** MATERIALS PROVIDED **
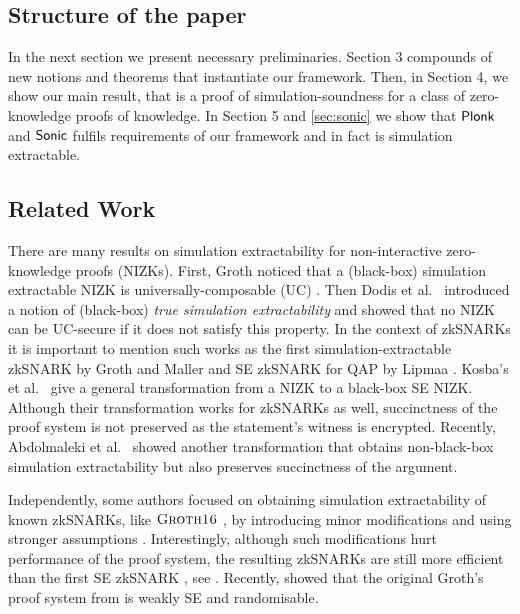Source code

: \documentclass[runningheads,11pt]{llncs}
\theoremstyle{definition} \newtheorem{definition}[theorem]{Definition}
\begin{document}



\subsection{Structure of the paper}
In the next section we present necessary preliminaries. Section 3 compounds of
new notions and theorems that instantiate our framework. Then, in Section 4, we
show our main result, that is a proof of simulation-soundness for a class of
zero-knowledge proofs of knowledge. In Section 5 and \cref{sec:sonic} we show
that $\textnormal{\textsf{Plonk}}$ and ${\textnormal{\textsf{Sonic}}}$ fulfils requirements of our framework and in fact is
simulation extractable.



\subsection{Related Work}
There are many results on simulation extractability for non-interactive
zero-knowledge proofs (NIZKs). First, Groth \cite{AC:Groth07} noticed that a
(black-box) simulation extractable NIZK is universally-composable (UC)
\cite{EPRINT:Canetti00}. Then Dodis et al.~\cite{AC:DHLW10} introduced a notion
of (black-box) \emph{true simulation extractability} and showed that no NIZK can
be UC-secure if it does not satisfy this property. In the context of zkSNARKs it is
important to mention such works as the first simulation-extractable zkSNARK by
Groth and Maller \cite{C:GroMal17} and SE zkSNARK for QAP by Lipmaa
\cite{EPRINT:Lipmaa19a}. Kosba's et al.~\cite{EPRINT:KZMQCP15} give a general
transformation from a NIZK to a black-box SE NIZK. Although their transformation
works for zkSNARKs as well, succinctness of the proof system is not preserved as
the statement's witness is encrypted. Recently, Abdolmaleki et
al.~\cite{CCS:AbdRamSla20} showed another transformation that obtains
non-black-box simulation extractability but also preserves succinctness of the
argument.

Independently, some authors focused on obtaining simulation extractability of
known zkSNARKs, like $\textsc{Groth16}$ \cite{EC:Groth16}, by introducing minor
modifications and using stronger assumptions
\cite{EPRINT:BowGab18,EPRINT:AtaBag19}. Interestingly, although such
modifications hurt performance of the proof system, the resulting zkSNARKs are
still more efficient than the first SE zkSNARK \cite{C:GroMal17}, see
\cite{EPRINT:AtaBag19}. Recently, \cite{EPRINT:BKSV20} showed that the original
Groth's proof system from \cite{EC:Groth16} is weakly SE and randomisable.
\end{document}

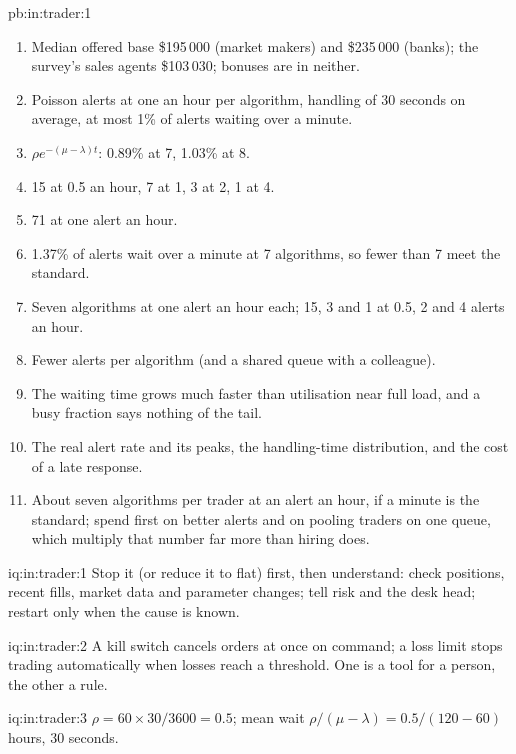 \begin{solution}{pb:in:trader:1}
\begin{enumerate}
reconciliation and review.
\item Median offered base \$195\,000 (market makers) and \$235\,000 (banks); the survey's sales agents \$103\,030; bonuses are
in neither.
\item Poisson alerts at one an hour per algorithm, handling of 30 seconds on average, at most 1\% of alerts waiting over a
minute.
\item $\rho e^{-(\mu-\lambda)t}$: 0.89\% at 7, 1.03\% at 8.
\item 15 at 0.5 an hour, 7 at 1, 3 at 2, 1 at 4.
\item 71 at one alert an hour.
\item 1.37\% of alerts wait over a minute at 7 algorithms, so fewer than 7 meet the standard.
\item Seven algorithms at one alert an hour each; 15, 3 and 1 at 0.5, 2 and 4 alerts an hour.
\item Fewer alerts per algorithm (and a shared queue with a colleague).
\item The waiting time grows much faster than utilisation near full load, and a busy fraction says nothing of the tail.
\item The real alert rate and its peaks, the handling-time distribution, and the cost of a late response.
\item About seven algorithms per trader at an alert an hour, if a minute is the standard; spend first on better alerts and on
pooling traders on one queue, which multiply that number far more than hiring does.
\end{enumerate}
\end{solution}

\begin{solution}{iq:in:trader:1}
Stop it (or reduce it to flat) first, then understand: check positions, recent fills, market data and parameter changes;
tell risk and the desk head; restart only when the cause is known.
\end{solution}

\begin{solution}{iq:in:trader:2}
A kill switch cancels orders at once on command; a loss limit stops trading automatically when losses reach a threshold.
One is a tool for a person, the other a rule.
\end{solution}

\begin{solution}{iq:in:trader:3}
$\rho=60\times30/3600=0.5$; mean wait $\rho/(\mu-\lambda)=0.5/(120-60)$ hours, 30 seconds.
\end{solution}

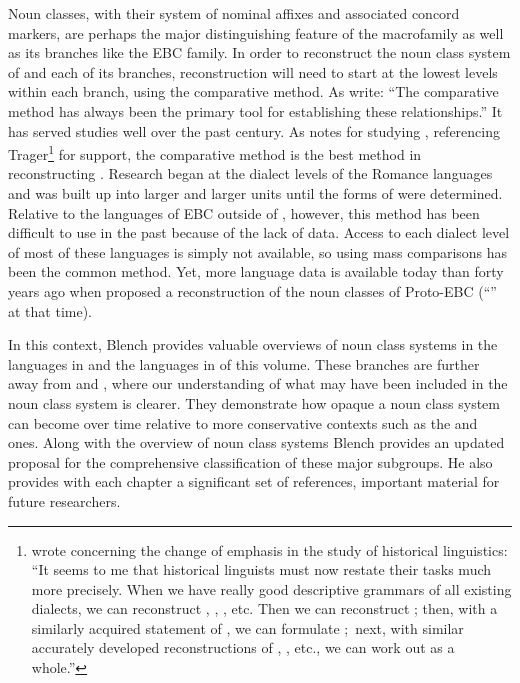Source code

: \documentclass[output=paper]{langsci/langscibook}
\begin{document}
  Noun classes, with their system of nominal affixes and associated concord markers, are perhaps the major distinguishing feature of the  macrofamily as well as its branches like the EBC family. In order to reconstruct the noun class system of  and each of its branches, reconstruction will need to start at the lowest levels within each branch, using the comparative method. As   \citet[162]{CampbellPoser2008} write: “The comparative method has always been the primary tool for establishing these relationships.” It has served  studies well over the past century. As \citet{Hall1950} notes for studying , referencing Trager\footnote{\citet[463]{Trager1946} wrote concerning the change of emphasis in the study of historical linguistics: “It seems to me that historical linguists must now restate their tasks much more precisely. When we have really good descriptive grammars of all existing  dialects, we can reconstruct , , , etc. Then we can reconstruct ; then, with a similarly acquired statement of , we can formulate ;~next, with similar accurately developed reconstructions of , , etc., we can work out  as a whole.”} for support, the comparative method is the best method in reconstructing . Research began at the dialect levels of the Romance languages and was built up into larger and larger units until the forms of  were determined. Relative to the languages of EBC outside of , however, this method has been difficult to use in the past because of the lack of data. Access to each dialect level of most of these languages is simply not available, so using mass comparisons has been the common method.  Yet, more language data is available today than forty years ago when \citet{deWolf1971} proposed a reconstruction of the noun classes of Proto-EBC (“” at that time). 

In this context, Blench provides valuable overviews of noun class systems in the  languages in  and the  languages in  of this volume. These branches are further away from  and , where our understanding of what may have been included in the  noun class system is clearer. They demonstrate how opaque a noun class system can become over time relative to more conservative contexts such as the  and  ones. Along with the overview of noun class systems Blench provides an updated proposal for the comprehensive classification of these major subgroups. He also provides with each chapter a significant set of references, important material for future researchers. 
\end{document}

** YOUR TASK **
Only the pictures are to be omitted; the records above must otherwise be reproduced exactly.

** SOLUTION TO THE EXERCISE **
Source code

: \documentclass[runningheads,11pt]{llncs}
\theoremstyle{definition} \newtheorem{definition}[theorem]{Definition}
\begin{document}



\subsection{Structure of the paper}
In the next section we present necessary preliminaries. Section 3 compounds of
new notions and theorems that instantiate our framework. Then, in Section 4, we
show our main result, that is a proof of simulation-soundness for a class of
zero-knowledge proofs of knowledge. In Section 5 and \cref{sec:sonic} we show
that $\textnormal{\textsf{Plonk}}$ and ${\textnormal{\textsf{Sonic}}}$ fulfils requirements of our framework and in fact is
simulation extractable.



\subsection{Related Work}
There are many results on simulation extractability for non-interactive
zero-knowledge proofs (NIZKs). First, Groth \cite{AC:Groth07} noticed that a
(black-box) simulation extractable NIZK is universally-composable (UC)
\cite{EPRINT:Canetti00}. Then Dodis et al.~\cite{AC:DHLW10} introduced a notion
of (black-box) \emph{true simulation extractability} and showed that no NIZK can
be UC-secure if it does not satisfy this property. In the context of zkSNARKs it is
important to mention such works as the first simulation-extractable zkSNARK by
Groth and Maller \cite{C:GroMal17} and SE zkSNARK for QAP by Lipmaa
\cite{EPRINT:Lipmaa19a}. Kosba's et al.~\cite{EPRINT:KZMQCP15} give a general
transformation from a NIZK to a black-box SE NIZK. Although their transformation
works for zkSNARKs as well, succinctness of the proof system is not preserved as
the statement's witness is encrypted. Recently, Abdolmaleki et
al.~\cite{CCS:AbdRamSla20} showed another transformation that obtains
non-black-box simulation extractability but also preserves succinctness of the
argument.

Independently, some authors focused on obtaining simulation extractability of
known zkSNARKs, like $\textsc{Groth16}$ \cite{EC:Groth16}, by introducing minor
modifications and using stronger assumptions
\cite{EPRINT:BowGab18,EPRINT:AtaBag19}. Interestingly, although such
modifications hurt performance of the proof system, the resulting zkSNARKs are
still more efficient than the first SE zkSNARK \cite{C:GroMal17}, see
\cite{EPRINT:AtaBag19}. Recently, \cite{EPRINT:BKSV20} showed that the original
Groth's proof system from \cite{EC:Groth16} is weakly SE and randomisable.
\end{document}

 \begin{solution}{pb:in:trader:1}
\begin{enumerate}
reconciliation and review.
\item Median offered base \$195\,000 (market makers) and \$235\,000 (banks); the survey's sales agents \$103\,030; bonuses are
in neither.
\item Poisson alerts at one an hour per algorithm, handling of 30 seconds on average, at most 1\% of alerts waiting over a
minute.
\item $\rho e^{-(\mu-\lambda)t}$: 0.89\% at 7, 1.03\% at 8.
\item 15 at 0.5 an hour, 7 at 1, 3 at 2, 1 at 4.
\item 71 at one alert an hour.
\item 1.37\% of alerts wait over a minute at 7 algorithms, so fewer than 7 meet the standard.
\item Seven algorithms at one alert an hour each; 15, 3 and 1 at 0.5, 2 and 4 alerts an hour.
\item Fewer alerts per algorithm (and a shared queue with a colleague).
\item The waiting time grows much faster than utilisation near full load, and a busy fraction says nothing of the tail.
\item The real alert rate and its peaks, the handling-time distribution, and the cost of a late response.
\item About seven algorithms per trader at an alert an hour, if a minute is the standard; spend first on better alerts and on
pooling traders on one queue, which multiply that number far more than hiring does.
\end{enumerate}
\end{solution}

\begin{solution}{iq:in:trader:1}
Stop it (or reduce it to flat) first, then understand: check positions, recent fills, market data and parameter changes;
tell risk and the desk head; restart only when the cause is known.
\end{solution}

\begin{solution}{iq:in:trader:2}
A kill switch cancels orders at once on command; a loss limit stops trading automatically when losses reach a threshold.
One is a tool for a person, the other a rule.
\end{solution}

\begin{solution}{iq:in:trader:3}
$\rho=60\times30/3600=0.5$; mean wait $\rho/(\mu-\lambda)=0.5/(120-60)$ hours, 30 seconds.
\end{solution}

Source code

: \documentclass[output=paper]{langsci/langscibook}
\begin{document}
  Noun classes, with their system of nominal affixes and associated concord markers, are perhaps the major distinguishing feature of the  macrofamily as well as its branches like the EBC family. In order to reconstruct the noun class system of  and each of its branches, reconstruction will need to start at the lowest levels within each branch, using the comparative method. As   \citet[162]{CampbellPoser2008} write: “The comparative method has always been the primary tool for establishing these relationships.” It has served  studies well over the past century. As \citet{Hall1950} notes for studying , referencing Trager\footnote{\citet[463]{Trager1946} wrote concerning the change of emphasis in the study of historical linguistics: “It seems to me that historical linguists must now restate their tasks much more precisely. When we have really good descriptive grammars of all existing  dialects, we can reconstruct , , , etc. Then we can reconstruct ; then, with a similarly acquired statement of , we can formulate ;~next, with similar accurately developed reconstructions of , , etc., we can work out  as a whole.”} for support, the comparative method is the best method in reconstructing . Research began at the dialect levels of the Romance languages and was built up into larger and larger units until the forms of  were determined. Relative to the languages of EBC outside of , however, this method has been difficult to use in the past because of the lack of data. Access to each dialect level of most of these languages is simply not available, so using mass comparisons has been the common method.  Yet, more language data is available today than forty years ago when \citet{deWolf1971} proposed a reconstruction of the noun classes of Proto-EBC (“” at that time). 

In this context, Blench provides valuable overviews of noun class systems in the  languages in  and the  languages in  of this volume. These branches are further away from  and , where our understanding of what may have been included in the  noun class system is clearer. They demonstrate how opaque a noun class system can become over time relative to more conservative contexts such as the  and  ones. Along with the overview of noun class systems Blench provides an updated proposal for the comprehensive classification of these major subgroups. He also provides with each chapter a significant set of references, important material for future researchers. 
\end{document}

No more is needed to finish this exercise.